Provided data ::
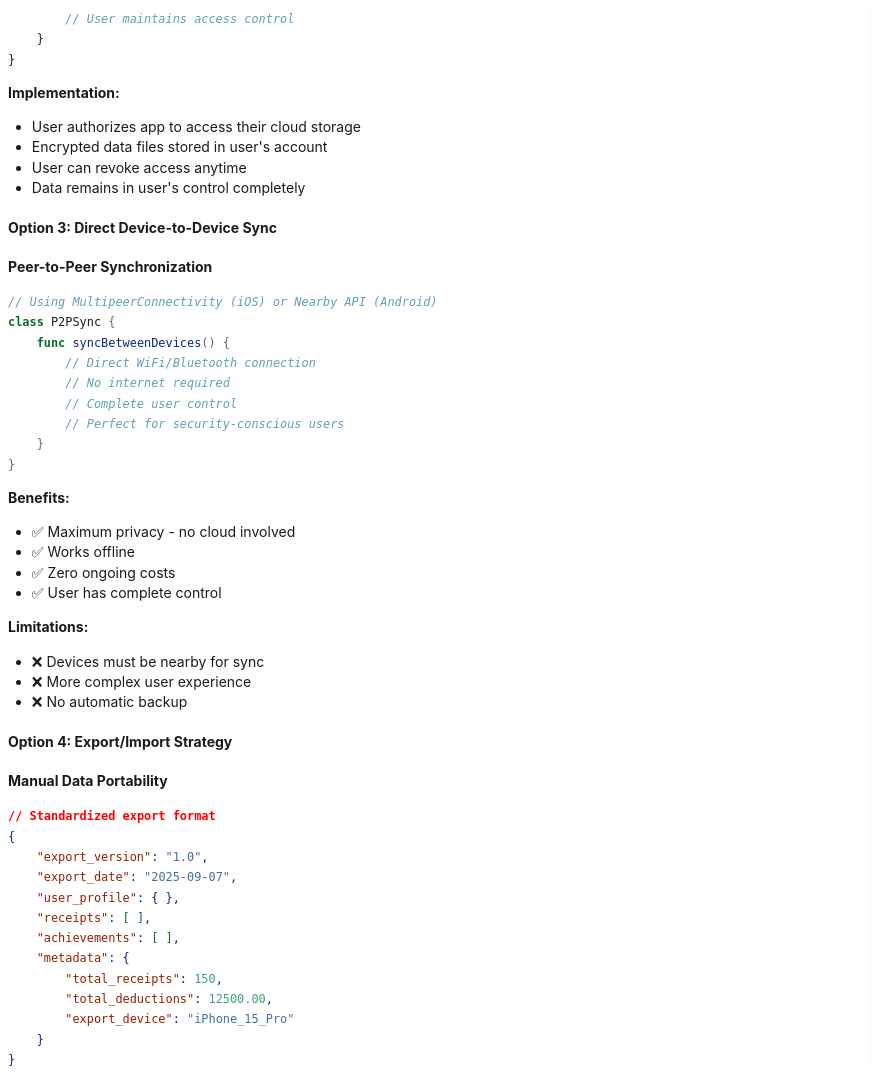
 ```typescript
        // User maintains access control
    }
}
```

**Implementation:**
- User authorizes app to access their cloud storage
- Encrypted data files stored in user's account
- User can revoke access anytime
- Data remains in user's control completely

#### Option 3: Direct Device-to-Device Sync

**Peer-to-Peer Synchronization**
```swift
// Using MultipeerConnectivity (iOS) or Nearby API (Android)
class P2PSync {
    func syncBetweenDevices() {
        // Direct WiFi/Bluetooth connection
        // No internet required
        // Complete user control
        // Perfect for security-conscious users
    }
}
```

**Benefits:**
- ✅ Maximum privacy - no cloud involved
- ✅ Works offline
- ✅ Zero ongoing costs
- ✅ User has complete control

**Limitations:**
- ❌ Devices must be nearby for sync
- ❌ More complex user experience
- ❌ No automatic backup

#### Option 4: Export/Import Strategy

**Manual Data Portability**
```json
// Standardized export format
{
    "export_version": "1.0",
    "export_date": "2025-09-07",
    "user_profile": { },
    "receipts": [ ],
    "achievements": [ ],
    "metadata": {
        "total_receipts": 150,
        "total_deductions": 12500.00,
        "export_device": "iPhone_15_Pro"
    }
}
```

Required work ::
Repeat each line of the records exactly, dropping the pictures.

Answer for this exercise ::
 ```typescript
        // User maintains access control
    }
}
```

**Implementation:**
- User authorizes app to access their cloud storage
- Encrypted data files stored in user's account
- User can revoke access anytime
- Data remains in user's control completely

#### Option 3: Direct Device-to-Device Sync

**Peer-to-Peer Synchronization**
```swift
// Using MultipeerConnectivity (iOS) or Nearby API (Android)
class P2PSync {
    func syncBetweenDevices() {
        // Direct WiFi/Bluetooth connection
        // No internet required
        // Complete user control
        // Perfect for security-conscious users
    }
}
```

**Benefits:**
- ✅ Maximum privacy - no cloud involved
- ✅ Works offline
- ✅ Zero ongoing costs
- ✅ User has complete control

**Limitations:**
- ❌ Devices must be nearby for sync
- ❌ More complex user experience
- ❌ No automatic backup

#### Option 4: Export/Import Strategy

**Manual Data Portability**
```json
// Standardized export format
{
    "export_version": "1.0",
    "export_date": "2025-09-07",
    "user_profile": { },
    "receipts": [ ],
    "achievements": [ ],
    "metadata": {
        "total_receipts": 150,
        "total_deductions": 12500.00,
        "export_device": "iPhone_15_Pro"
    }
}
```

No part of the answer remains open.